------ Materials provided

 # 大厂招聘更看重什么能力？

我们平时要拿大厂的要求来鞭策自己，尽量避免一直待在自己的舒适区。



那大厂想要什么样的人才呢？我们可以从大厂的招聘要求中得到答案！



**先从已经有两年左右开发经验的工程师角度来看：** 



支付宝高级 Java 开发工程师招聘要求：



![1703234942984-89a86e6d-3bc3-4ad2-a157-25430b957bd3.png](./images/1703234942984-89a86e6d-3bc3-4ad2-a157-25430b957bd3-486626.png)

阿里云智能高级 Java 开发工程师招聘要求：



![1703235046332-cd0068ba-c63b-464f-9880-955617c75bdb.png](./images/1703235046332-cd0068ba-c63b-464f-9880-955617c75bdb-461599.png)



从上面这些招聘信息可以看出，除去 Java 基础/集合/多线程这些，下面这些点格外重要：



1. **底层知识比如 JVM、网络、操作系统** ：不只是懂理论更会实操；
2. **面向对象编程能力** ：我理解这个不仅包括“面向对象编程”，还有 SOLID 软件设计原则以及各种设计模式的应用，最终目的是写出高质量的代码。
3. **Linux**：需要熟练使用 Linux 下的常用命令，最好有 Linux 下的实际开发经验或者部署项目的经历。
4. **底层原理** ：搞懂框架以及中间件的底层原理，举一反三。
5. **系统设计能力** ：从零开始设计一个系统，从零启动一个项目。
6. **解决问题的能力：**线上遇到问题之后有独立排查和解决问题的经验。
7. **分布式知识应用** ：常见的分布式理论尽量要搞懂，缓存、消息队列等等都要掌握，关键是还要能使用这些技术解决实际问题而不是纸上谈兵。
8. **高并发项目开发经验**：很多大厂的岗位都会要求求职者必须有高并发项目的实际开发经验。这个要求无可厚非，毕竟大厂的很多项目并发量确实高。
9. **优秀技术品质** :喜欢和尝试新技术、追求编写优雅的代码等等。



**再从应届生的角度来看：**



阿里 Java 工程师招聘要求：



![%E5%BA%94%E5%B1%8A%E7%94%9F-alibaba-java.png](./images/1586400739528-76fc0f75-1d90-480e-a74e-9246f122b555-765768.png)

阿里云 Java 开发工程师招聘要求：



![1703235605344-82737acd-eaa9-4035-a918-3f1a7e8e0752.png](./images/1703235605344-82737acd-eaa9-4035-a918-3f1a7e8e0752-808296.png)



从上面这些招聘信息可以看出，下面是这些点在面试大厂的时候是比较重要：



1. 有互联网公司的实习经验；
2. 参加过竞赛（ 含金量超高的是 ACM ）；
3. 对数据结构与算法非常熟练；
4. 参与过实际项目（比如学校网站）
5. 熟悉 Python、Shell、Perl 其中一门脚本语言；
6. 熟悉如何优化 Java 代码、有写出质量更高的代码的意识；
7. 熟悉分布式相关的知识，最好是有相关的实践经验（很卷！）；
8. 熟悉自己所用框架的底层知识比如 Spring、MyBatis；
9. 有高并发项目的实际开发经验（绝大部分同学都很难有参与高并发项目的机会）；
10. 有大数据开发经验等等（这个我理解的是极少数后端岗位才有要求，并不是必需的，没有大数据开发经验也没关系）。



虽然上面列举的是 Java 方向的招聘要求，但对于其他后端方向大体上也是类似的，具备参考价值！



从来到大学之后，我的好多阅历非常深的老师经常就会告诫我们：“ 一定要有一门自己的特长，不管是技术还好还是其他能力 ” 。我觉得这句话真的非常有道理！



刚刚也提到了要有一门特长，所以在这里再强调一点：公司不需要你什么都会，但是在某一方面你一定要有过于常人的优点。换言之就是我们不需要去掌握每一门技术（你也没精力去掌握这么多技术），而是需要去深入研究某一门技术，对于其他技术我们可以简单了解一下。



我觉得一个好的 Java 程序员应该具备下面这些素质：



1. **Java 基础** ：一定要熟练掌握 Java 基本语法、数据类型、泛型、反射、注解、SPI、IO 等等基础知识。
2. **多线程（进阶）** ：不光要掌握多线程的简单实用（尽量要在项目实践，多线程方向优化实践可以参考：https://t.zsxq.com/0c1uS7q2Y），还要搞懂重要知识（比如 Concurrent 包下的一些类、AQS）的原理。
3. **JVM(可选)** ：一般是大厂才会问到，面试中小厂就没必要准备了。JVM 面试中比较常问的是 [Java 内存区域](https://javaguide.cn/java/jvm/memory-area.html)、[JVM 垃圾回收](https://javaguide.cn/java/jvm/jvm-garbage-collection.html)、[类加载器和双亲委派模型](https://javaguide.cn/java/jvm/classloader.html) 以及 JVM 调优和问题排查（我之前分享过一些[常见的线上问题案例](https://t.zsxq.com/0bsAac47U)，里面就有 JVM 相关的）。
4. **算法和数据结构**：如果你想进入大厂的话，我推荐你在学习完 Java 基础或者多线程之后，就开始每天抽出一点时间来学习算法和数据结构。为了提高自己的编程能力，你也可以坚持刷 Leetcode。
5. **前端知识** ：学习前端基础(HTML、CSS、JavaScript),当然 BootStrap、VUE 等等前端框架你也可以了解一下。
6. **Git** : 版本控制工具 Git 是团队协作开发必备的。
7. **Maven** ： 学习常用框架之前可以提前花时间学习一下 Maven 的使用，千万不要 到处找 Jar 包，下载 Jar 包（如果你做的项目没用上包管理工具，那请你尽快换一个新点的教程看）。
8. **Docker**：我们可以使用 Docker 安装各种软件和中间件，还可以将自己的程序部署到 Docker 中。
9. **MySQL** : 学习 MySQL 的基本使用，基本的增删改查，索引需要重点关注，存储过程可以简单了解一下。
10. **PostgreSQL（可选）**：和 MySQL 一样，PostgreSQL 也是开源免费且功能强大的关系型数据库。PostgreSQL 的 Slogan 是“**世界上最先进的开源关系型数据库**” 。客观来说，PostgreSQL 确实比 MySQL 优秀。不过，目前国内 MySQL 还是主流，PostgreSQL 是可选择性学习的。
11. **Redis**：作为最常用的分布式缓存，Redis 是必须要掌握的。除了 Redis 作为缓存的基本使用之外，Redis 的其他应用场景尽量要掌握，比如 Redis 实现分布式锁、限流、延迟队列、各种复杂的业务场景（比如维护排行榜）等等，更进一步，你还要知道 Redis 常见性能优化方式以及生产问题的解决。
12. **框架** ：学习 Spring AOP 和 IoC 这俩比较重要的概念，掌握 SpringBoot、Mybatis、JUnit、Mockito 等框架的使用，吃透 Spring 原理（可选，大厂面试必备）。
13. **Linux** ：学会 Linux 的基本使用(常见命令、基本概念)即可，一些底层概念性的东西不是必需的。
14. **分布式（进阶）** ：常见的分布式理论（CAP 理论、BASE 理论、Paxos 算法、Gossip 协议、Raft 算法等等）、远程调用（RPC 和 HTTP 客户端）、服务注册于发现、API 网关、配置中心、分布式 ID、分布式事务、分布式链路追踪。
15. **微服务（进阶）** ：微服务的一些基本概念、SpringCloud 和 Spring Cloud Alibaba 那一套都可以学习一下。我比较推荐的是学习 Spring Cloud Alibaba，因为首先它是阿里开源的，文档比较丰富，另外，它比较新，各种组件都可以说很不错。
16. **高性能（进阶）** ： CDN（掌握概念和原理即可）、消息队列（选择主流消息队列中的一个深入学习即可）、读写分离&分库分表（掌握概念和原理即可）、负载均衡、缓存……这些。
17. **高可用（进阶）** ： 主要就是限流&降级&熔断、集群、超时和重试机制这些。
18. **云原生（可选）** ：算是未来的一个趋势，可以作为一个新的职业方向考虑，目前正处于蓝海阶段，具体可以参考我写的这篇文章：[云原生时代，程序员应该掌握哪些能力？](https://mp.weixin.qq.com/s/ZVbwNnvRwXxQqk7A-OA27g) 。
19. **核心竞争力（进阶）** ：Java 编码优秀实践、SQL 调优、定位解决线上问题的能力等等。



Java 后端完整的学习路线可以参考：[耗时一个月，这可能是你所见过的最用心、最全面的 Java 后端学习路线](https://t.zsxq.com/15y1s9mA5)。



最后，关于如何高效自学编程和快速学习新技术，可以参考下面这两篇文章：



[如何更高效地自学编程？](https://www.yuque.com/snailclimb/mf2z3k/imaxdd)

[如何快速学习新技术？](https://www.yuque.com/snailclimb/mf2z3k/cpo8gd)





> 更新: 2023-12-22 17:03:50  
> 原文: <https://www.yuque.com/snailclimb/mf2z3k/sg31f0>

------------

→ Your goal
Of the lines above, copy each that contains "Linux".

→ Solution below
3. **Linux**：需要熟练使用 Linux 下的常用命令，最好有 Linux 下的实际开发经验或者部署项目的经历。
13. **Linux** ：学会 Linux 的基本使用(常见命令、基本概念)即可，一些底层概念性的东西不是必需的。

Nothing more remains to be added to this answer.